Ancak o anda dikkatimi çekti. İster içgüdüler deyin ister örümcek hisleri isterse de emekli olmuş septik bir uzmanın hassasiyeti… Bu ben de dâhil kimsenin umurunda değil. Ancak haberler gelmeye başlamadan hemen olayın üzerine gitmeye başladım.
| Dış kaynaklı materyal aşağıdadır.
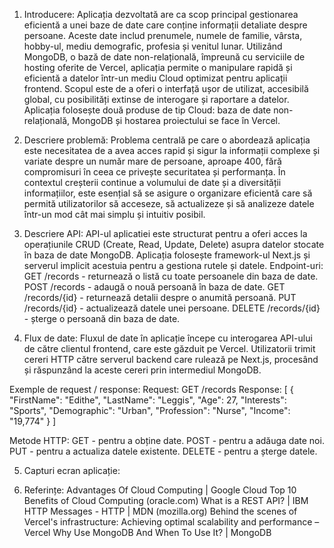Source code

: 1.	Introducere: 
Aplicația dezvoltată are ca scop principal gestionarea eficientă a unei baze de date care conține informații detaliate despre persoane. Aceste date includ prenumele, numele de familie, vârsta, hobby-ul, mediu demografic, profesia și venitul lunar. Utilizând MongoDB, o bază de date non-relațională, împreună cu serviciile de hosting oferite de Vercel, aplicația permite o manipulare rapidă și eficientă a datelor într-un mediu Cloud optimizat pentru aplicații frontend. Scopul este de a oferi o interfață ușor de utilizat, accesibilă global, cu posibilități extinse de interogare și raportare a datelor. Aplicația folosește două produse de tip Cloud: baza de date non-relațională, MongoDB și hostarea proiectului se face în Vercel.

2.  Descriere problemă: 
Problema centrală pe care o abordează aplicația este necesitatea de a avea acces rapid și sigur la informații complexe și variate despre un număr mare de persoane, aproape 400, fără compromisuri în ceea ce privește securitatea și performanța. În contextul creșterii continue a volumului de date și a diversității informațiilor, este esențial să se asigure o organizare eficientă care să permită utilizatorilor să acceseze, să actualizeze și să analizeze datele într-un mod cât mai simplu și intuitiv posibil.

3. Descriere API:
API-ul aplicatiei este structurat pentru a oferi acces la operațiunile CRUD (Create, Read, Update, Delete) asupra datelor stocate în baza de date MongoDB. Aplicația folosește framework-ul Next.js și serverul implicit acestuia pentru a gestiona rutele și datele.
Endpoint-uri:
GET /records - returnează o listă cu toate persoanele din baza de date.
POST /records - adaugă o nouă persoană în baza de date.
GET /records/{id} - returnează detalii despre o anumită persoană.
PUT /records/{id} - actualizează datele unei persoane.
DELETE /records/{id} - șterge o persoană din baza de date.

4. Flux de date:
Fluxul de date în aplicație începe cu interogarea API-ului de către clientul frontend, care este găzduit pe Vercel. Utilizatorii trimit cereri HTTP către serverul backend care rulează pe Next.js, procesând și răspunzând la aceste cereri prin intermediul MongoDB.

Exemple de request / response:
Request: GET /records
Response:
[
  {
    "FirstName": "Edithe",
    "LastName": "Leggis",
    "Age": 27,
    "Interests": "Sports",
    "Demographic": "Urban",
    "Profession": "Nurse",
    "Income": "19,774"
  }
]

Metode HTTP:
GET - pentru a obține date.
POST - pentru a adăuga date noi.
PUT - pentru a actualiza datele existente.
DELETE - pentru a șterge datele.

5. Capturi ecran aplicație:
  

6. Referințe:
Advantages Of Cloud Computing  |  Google Cloud
Top 10 Benefits of Cloud Computing (oracle.com)
What is a REST API? | IBM
HTTP Messages - HTTP | MDN (mozilla.org)
Behind the scenes of Vercel's infrastructure: Achieving optimal scalability and performance – Vercel
Why Use MongoDB And When To Use It? | MongoDB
Akademisyen çiftle kimin ne alıp veremediği olur diye düşündüm başlarda… Herkes gibi… Gürültülerinden rahatsız ve çıldırmış bir alt komşu? Olabilir tabii… Ama bu insanlar entelektüel insanlar, insanları rahatsız edecek derecede kabalaşmayacakları, insanlara saygı duyacakları ve kimsenin huzurlu ve sakin yaşam haklarına girmeyecekleri ortada… Derslerinden yaka silkeleyen ve birkaç illegal / yeraltı dünyasından tanıdığı olan öğrencilerinden bir ya da bir kaçı? Pek cesaret edemez hiçbir öğrenci ama gelmedi değil aklıma? Eski kıskanç ve takıntılı sevgili? Bu da mantıklı değildi. En olmadık, ütopik hatta marjinal ihtimaller dahi geliyordu zihnime.
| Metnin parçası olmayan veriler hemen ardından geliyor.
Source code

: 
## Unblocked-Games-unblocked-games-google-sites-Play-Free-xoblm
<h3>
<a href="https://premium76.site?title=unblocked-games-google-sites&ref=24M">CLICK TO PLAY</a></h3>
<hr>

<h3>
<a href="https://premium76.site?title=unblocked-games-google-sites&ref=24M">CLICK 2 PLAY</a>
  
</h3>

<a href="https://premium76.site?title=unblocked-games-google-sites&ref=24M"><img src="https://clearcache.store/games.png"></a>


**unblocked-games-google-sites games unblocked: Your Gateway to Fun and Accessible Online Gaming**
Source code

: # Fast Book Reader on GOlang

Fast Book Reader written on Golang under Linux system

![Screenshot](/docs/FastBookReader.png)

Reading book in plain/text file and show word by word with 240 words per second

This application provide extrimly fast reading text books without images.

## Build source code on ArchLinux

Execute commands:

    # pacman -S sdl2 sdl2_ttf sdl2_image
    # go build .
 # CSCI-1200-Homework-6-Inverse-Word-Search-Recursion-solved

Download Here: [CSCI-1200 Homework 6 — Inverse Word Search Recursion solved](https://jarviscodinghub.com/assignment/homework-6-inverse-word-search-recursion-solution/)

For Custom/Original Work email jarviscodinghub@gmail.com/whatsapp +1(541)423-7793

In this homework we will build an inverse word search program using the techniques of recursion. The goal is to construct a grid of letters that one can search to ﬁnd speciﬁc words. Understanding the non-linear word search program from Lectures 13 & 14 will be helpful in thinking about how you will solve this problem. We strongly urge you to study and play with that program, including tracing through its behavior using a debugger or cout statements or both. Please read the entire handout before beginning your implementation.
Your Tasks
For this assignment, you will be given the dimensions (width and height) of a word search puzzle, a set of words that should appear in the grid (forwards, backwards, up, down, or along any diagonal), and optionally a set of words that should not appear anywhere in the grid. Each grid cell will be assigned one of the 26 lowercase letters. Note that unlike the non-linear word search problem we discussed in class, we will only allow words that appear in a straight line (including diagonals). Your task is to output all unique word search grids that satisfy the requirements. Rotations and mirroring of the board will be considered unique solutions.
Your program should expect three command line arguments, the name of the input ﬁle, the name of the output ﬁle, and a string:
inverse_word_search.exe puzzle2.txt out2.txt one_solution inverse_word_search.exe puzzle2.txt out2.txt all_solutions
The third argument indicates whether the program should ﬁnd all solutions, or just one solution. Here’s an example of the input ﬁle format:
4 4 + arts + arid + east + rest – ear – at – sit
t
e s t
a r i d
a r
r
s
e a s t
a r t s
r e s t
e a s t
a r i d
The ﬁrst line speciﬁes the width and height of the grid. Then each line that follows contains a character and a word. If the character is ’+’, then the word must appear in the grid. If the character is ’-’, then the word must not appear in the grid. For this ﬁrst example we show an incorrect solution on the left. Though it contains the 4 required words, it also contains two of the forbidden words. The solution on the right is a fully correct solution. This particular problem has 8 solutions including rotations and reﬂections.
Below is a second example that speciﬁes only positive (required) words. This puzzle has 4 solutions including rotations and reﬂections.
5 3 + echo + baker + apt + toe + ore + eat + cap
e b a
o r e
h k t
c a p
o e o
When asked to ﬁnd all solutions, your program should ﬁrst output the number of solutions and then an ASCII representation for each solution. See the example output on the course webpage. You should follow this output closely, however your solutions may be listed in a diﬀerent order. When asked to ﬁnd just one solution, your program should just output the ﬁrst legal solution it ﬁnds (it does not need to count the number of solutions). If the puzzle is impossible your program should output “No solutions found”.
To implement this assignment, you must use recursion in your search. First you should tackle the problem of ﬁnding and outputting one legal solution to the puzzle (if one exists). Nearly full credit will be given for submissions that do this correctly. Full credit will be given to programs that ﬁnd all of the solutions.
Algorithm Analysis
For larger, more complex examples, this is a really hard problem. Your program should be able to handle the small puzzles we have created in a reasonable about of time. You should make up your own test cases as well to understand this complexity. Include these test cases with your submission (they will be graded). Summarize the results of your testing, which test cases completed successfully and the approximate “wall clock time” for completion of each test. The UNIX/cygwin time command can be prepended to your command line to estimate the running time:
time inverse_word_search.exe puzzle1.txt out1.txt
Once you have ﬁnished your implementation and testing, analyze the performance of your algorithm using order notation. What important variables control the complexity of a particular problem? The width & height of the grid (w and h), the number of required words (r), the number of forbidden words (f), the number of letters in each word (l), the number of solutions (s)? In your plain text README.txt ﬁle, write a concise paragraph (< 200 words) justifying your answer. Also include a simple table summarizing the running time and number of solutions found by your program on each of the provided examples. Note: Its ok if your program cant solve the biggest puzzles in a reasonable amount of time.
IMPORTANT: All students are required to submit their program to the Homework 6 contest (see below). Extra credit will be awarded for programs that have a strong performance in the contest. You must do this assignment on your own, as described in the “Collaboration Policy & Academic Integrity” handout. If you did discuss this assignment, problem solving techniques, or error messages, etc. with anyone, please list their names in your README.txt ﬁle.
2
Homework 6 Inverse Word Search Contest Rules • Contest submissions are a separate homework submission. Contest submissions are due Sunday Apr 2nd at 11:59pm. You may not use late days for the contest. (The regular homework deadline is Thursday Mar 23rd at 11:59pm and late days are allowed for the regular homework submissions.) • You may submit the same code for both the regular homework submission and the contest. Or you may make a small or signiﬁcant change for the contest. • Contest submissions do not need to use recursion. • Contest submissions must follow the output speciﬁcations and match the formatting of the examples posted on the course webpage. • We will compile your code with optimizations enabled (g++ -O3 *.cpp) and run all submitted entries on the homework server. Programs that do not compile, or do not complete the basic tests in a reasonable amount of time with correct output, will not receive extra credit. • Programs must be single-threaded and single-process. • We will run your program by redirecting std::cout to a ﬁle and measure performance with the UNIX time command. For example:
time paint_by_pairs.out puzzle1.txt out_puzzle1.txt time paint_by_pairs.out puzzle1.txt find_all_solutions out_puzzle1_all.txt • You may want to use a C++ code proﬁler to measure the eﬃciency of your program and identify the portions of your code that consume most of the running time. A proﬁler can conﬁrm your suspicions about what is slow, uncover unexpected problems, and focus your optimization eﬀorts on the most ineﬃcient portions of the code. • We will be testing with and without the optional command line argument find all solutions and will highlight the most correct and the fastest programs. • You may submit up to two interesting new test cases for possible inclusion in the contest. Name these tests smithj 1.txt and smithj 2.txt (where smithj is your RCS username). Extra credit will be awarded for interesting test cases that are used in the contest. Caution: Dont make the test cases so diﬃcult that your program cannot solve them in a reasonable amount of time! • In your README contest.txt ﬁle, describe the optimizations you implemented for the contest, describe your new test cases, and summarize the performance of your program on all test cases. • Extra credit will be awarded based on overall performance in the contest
Haberler düşmeye başladıkça, Kimya Mühendisi Doktor Yeliz Toptaş ile Makine Mühendisliği Araştırma Görevlisi Murat Toptaş’ın projeleri ortaya çıktı. “Hava araçlarını özellikle İHA ve SİHA’ları lazer saldırılarına karşı koruyan kompozit üzerinde çalışıyorlarmış” ve başarmışlar da. Yani buna bir “askeri ürün” hatta “askeri buluş” bile diyebiliriz. Ki bizim gibi İHA ve SİHA’lardan maksimum verim alan, ciddi bir endüstri haline gelmiş ülkeler için bu muazzam bir ürün. Nette videolarını buldum. Ve evet, kompozit işe yarıyordu.
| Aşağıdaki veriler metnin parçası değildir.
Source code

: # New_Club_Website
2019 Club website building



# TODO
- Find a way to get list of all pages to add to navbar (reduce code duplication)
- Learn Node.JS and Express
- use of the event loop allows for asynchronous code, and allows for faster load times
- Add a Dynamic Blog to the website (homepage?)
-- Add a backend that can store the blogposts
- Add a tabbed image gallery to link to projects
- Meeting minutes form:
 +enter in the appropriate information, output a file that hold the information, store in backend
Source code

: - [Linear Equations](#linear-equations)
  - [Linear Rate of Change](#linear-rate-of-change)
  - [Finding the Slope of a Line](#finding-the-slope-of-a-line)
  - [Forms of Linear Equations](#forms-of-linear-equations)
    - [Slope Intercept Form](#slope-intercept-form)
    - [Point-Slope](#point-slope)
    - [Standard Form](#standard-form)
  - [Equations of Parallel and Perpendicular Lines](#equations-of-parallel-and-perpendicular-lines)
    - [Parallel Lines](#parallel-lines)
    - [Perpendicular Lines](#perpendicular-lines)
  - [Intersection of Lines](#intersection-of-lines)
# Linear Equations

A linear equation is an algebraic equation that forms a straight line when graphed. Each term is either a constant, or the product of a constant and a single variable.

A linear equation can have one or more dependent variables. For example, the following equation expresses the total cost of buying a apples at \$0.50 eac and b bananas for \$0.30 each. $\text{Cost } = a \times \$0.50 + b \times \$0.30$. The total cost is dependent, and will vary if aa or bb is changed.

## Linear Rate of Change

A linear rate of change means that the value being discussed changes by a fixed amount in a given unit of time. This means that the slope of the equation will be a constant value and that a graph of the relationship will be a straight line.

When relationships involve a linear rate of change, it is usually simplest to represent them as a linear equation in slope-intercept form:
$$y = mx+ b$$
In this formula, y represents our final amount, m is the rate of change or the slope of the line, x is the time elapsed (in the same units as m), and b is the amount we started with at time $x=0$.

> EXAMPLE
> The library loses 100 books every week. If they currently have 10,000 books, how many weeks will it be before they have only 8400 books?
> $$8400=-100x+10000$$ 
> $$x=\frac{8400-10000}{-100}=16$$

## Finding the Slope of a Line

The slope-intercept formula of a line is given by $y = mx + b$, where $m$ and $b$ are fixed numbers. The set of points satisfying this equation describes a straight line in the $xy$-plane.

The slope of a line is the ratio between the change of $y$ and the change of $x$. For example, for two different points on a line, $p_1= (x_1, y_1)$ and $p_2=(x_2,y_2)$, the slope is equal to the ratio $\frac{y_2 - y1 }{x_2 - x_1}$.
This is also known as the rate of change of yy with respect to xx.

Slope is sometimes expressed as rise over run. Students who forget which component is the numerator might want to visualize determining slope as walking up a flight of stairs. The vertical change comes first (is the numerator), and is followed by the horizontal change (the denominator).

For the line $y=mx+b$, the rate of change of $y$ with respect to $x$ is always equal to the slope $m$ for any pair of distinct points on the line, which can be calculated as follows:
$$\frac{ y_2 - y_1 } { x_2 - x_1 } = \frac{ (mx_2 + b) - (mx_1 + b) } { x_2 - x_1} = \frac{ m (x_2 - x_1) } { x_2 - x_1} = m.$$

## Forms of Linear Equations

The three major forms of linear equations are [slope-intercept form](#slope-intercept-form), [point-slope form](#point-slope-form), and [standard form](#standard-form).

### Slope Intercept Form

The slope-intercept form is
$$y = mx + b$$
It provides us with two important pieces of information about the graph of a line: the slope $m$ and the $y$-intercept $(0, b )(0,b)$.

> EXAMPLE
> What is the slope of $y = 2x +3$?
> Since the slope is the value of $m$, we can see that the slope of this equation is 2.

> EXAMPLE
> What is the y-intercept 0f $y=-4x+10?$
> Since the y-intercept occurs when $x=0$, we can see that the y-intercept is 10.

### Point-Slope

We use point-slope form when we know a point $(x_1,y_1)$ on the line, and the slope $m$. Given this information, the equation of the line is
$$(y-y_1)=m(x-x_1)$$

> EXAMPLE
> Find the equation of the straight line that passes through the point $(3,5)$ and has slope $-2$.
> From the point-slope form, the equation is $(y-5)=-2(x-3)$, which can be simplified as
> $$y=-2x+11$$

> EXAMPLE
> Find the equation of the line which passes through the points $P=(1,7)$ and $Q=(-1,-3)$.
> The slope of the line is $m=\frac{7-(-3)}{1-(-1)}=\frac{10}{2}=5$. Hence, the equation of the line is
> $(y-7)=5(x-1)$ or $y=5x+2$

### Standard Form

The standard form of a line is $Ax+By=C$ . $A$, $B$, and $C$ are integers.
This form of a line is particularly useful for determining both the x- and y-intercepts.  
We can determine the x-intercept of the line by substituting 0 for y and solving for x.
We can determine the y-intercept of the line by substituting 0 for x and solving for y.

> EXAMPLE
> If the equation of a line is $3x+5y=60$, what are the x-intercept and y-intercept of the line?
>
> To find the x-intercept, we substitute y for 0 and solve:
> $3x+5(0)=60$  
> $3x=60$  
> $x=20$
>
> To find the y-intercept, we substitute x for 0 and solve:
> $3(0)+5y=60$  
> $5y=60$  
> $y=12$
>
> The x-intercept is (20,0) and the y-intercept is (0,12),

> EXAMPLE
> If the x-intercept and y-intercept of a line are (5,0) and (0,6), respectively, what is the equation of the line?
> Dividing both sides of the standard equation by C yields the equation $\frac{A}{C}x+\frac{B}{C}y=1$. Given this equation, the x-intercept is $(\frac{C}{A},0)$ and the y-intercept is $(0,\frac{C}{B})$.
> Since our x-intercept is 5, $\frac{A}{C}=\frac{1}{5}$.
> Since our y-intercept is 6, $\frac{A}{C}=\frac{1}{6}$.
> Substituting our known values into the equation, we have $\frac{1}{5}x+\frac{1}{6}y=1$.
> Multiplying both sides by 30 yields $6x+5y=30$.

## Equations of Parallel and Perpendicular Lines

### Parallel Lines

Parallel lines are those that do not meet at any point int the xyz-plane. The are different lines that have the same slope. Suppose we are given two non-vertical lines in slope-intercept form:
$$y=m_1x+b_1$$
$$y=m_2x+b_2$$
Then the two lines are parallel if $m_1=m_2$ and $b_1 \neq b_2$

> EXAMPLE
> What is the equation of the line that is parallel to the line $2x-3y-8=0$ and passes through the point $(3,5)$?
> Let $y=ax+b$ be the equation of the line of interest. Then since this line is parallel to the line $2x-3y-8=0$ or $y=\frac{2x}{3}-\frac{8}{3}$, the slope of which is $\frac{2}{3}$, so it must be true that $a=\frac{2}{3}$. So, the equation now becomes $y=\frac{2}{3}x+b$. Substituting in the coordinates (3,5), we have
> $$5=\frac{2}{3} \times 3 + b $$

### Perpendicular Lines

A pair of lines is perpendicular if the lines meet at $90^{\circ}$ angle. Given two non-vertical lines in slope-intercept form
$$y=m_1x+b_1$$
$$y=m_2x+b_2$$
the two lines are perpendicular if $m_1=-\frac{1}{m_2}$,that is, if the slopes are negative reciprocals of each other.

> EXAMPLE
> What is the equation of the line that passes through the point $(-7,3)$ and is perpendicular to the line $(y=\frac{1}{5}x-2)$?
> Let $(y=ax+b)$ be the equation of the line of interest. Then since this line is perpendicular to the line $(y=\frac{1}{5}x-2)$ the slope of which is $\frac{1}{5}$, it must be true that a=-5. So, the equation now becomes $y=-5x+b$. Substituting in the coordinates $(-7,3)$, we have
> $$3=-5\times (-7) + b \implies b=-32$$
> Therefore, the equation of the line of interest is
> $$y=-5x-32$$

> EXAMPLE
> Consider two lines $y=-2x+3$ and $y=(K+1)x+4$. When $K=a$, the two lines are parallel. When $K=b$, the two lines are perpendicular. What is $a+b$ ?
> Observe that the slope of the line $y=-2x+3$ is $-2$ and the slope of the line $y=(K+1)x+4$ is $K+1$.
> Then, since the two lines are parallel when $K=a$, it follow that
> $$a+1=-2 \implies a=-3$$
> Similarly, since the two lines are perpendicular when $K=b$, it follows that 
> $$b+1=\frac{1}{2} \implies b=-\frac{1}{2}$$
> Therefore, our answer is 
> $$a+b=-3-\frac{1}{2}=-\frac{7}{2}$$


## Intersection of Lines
Bir “askeri ürün” hatta “askeri buluş” üzerinde çalışan akademisyenlerin saldırıya uğraması işin içine girince çılgın komşu, kızgın öğrenci hatta takıntılı eski sevgili ihtimallerin hepsi düştü. Net olarak; “Bir istihbarat operasyonuydu…”

Dün akşam paylaştım haberi ve bir sosyal medya hesabı; “…iki satır haberden bunu nasıl çıkardın…” diye bir yorum yaptı. Haklıydı. Haber hemen hemen tüm sitelerde iki satır hatta bir paragrafı bile bulmuyordu. Ne diyelim? Tecrübe + Septik Hisler + Örümcek Duyuları… Bu üçlünün pozitif değer ürettiği hiçbir denklemde yanılmadım ve bunda da yanılmayacağıma eminim.

Nasıl ki…

Hasım servisler her zaman örtülü olarak suikast operasyonları, sabotaj ya da dezenformasyon / manipülasyon operasyonları yapmazlar. Bazı zamanlar hatta bu “bazı zamanlar, zaman zaman çoğu zamana” da dönüşebilir, hedef ülke içindeki sosyal – ekonomik – bilimsel ve teknolojik gelişmeleri de hedef alabilirler. Bunu birçok yöntemle yapabilirler, deneyebilirler. Bunları örneklendirmek çok uzun sürer ancak rahatlıkla iddia edebilirim ki Malatya’da olanlar kesinlikle bu amaçla yapılmış bir operasyondu.

İlki, hasım unsurlar bu çalışmadan haberdar olmuşlar. Bu operasyonun ilk ayağı. Bilgi elde edilmiş ya da o dataya ulaşılmış. Bilgi farklı kaynaklardan teyit edilmiş ve doğruluğundan emin olunmuş.

İkinci ayakta coğrafi ve lokal istihbarat çalışması yapılmış. Bu ürünün üretildiği yer, üretildiği bina, binaların konumları, ürünü gelişmesini sabote etmek için uzaktan bir operasyon yapılma ihtimalleri? Belli ki bu yetersiz kalmış.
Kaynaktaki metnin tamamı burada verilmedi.